>>>

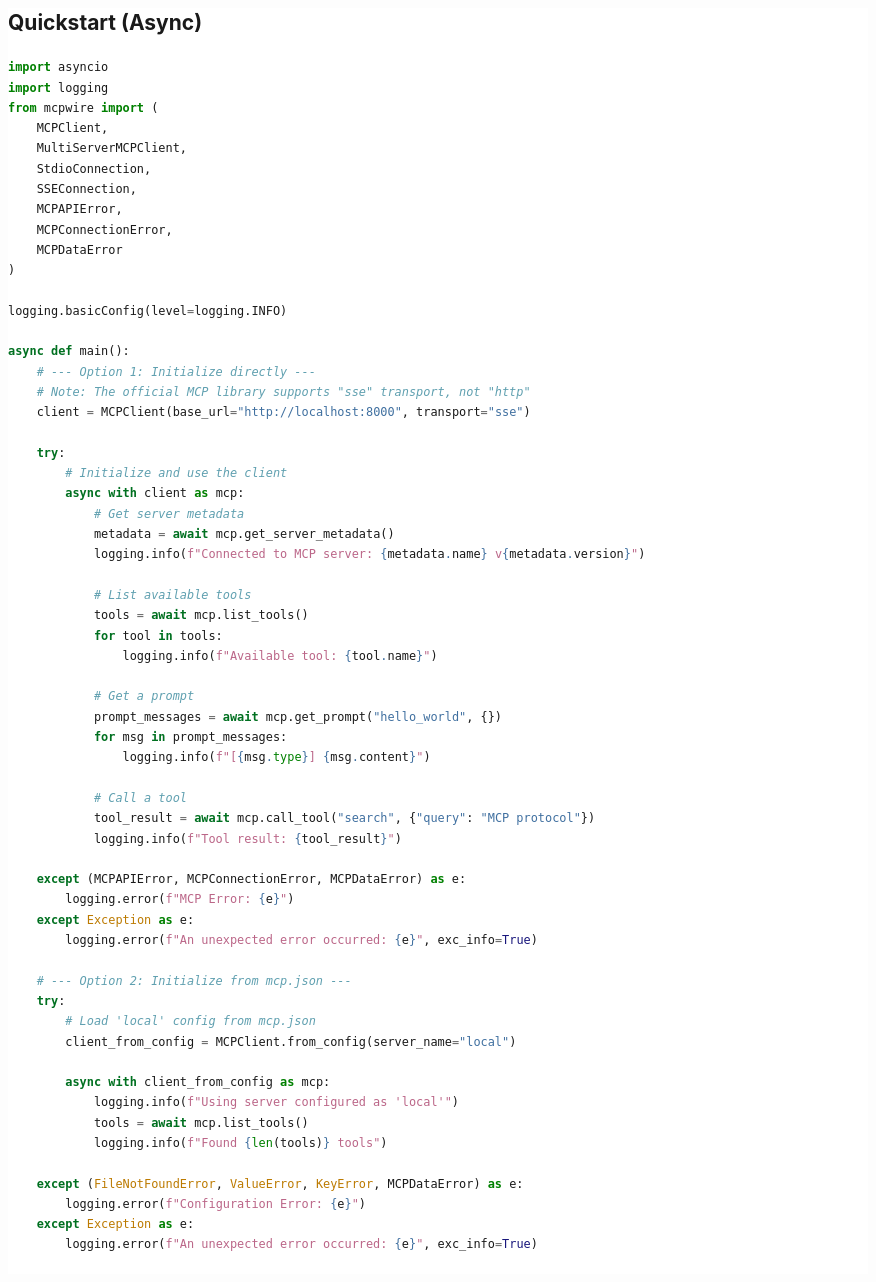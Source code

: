 ## Quickstart (Async)

```python
import asyncio
import logging
from mcpwire import (
    MCPClient,
    MultiServerMCPClient,
    StdioConnection,
    SSEConnection,
    MCPAPIError,
    MCPConnectionError,
    MCPDataError
)

logging.basicConfig(level=logging.INFO)

async def main():
    # --- Option 1: Initialize directly ---
    # Note: The official MCP library supports "sse" transport, not "http"
    client = MCPClient(base_url="http://localhost:8000", transport="sse")
    
    try:
        # Initialize and use the client
        async with client as mcp:
            # Get server metadata
            metadata = await mcp.get_server_metadata()
            logging.info(f"Connected to MCP server: {metadata.name} v{metadata.version}")
            
            # List available tools
            tools = await mcp.list_tools()
            for tool in tools:
                logging.info(f"Available tool: {tool.name}")
            
            # Get a prompt
            prompt_messages = await mcp.get_prompt("hello_world", {})
            for msg in prompt_messages:
                logging.info(f"[{msg.type}] {msg.content}")
                
            # Call a tool
            tool_result = await mcp.call_tool("search", {"query": "MCP protocol"})
            logging.info(f"Tool result: {tool_result}")
            
    except (MCPAPIError, MCPConnectionError, MCPDataError) as e:
        logging.error(f"MCP Error: {e}")
    except Exception as e:
        logging.error(f"An unexpected error occurred: {e}", exc_info=True)

    # --- Option 2: Initialize from mcp.json ---
    try:
        # Load 'local' config from mcp.json
        client_from_config = MCPClient.from_config(server_name="local")
        
        async with client_from_config as mcp:
            logging.info(f"Using server configured as 'local'")
            tools = await mcp.list_tools()
            logging.info(f"Found {len(tools)} tools")
            
    except (FileNotFoundError, ValueError, KeyError, MCPDataError) as e:
        logging.error(f"Configuration Error: {e}")
    except Exception as e:
        logging.error(f"An unexpected error occurred: {e}", exc_info=True)
        
```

<<<

**Exercise aim:**
Retype every record above exactly as written, but leave out the pictures.

**Exercise answer:**
Source code

: ## Quickstart (Async)

```python
import asyncio
import logging
from mcpwire import (
    MCPClient,
    MultiServerMCPClient,
    StdioConnection,
    SSEConnection,
    MCPAPIError,
    MCPConnectionError,
    MCPDataError
)

logging.basicConfig(level=logging.INFO)

async def main():
    # --- Option 1: Initialize directly ---
    # Note: The official MCP library supports "sse" transport, not "http"
    client = MCPClient(base_url="http://localhost:8000", transport="sse")
    
    try:
        # Initialize and use the client
        async with client as mcp:
            # Get server metadata
            metadata = await mcp.get_server_metadata()
            logging.info(f"Connected to MCP server: {metadata.name} v{metadata.version}")
            
            # List available tools
            tools = await mcp.list_tools()
            for tool in tools:
                logging.info(f"Available tool: {tool.name}")
            
            # Get a prompt
            prompt_messages = await mcp.get_prompt("hello_world", {})
            for msg in prompt_messages:
                logging.info(f"[{msg.type}] {msg.content}")
                
            # Call a tool
            tool_result = await mcp.call_tool("search", {"query": "MCP protocol"})
            logging.info(f"Tool result: {tool_result}")
            
    except (MCPAPIError, MCPConnectionError, MCPDataError) as e:
        logging.error(f"MCP Error: {e}")
    except Exception as e:
        logging.error(f"An unexpected error occurred: {e}", exc_info=True)

    # --- Option 2: Initialize from mcp.json ---
    try:
        # Load 'local' config from mcp.json
        client_from_config = MCPClient.from_config(server_name="local")
        
        async with client_from_config as mcp:
            logging.info(f"Using server configured as 'local'")
            tools = await mcp.list_tools()
            logging.info(f"Found {len(tools)} tools")
            
    except (FileNotFoundError, ValueError, KeyError, MCPDataError) as e:
        logging.error(f"Configuration Error: {e}")
    except Exception as e:
        logging.error(f"An unexpected error occurred: {e}", exc_info=True)
        
```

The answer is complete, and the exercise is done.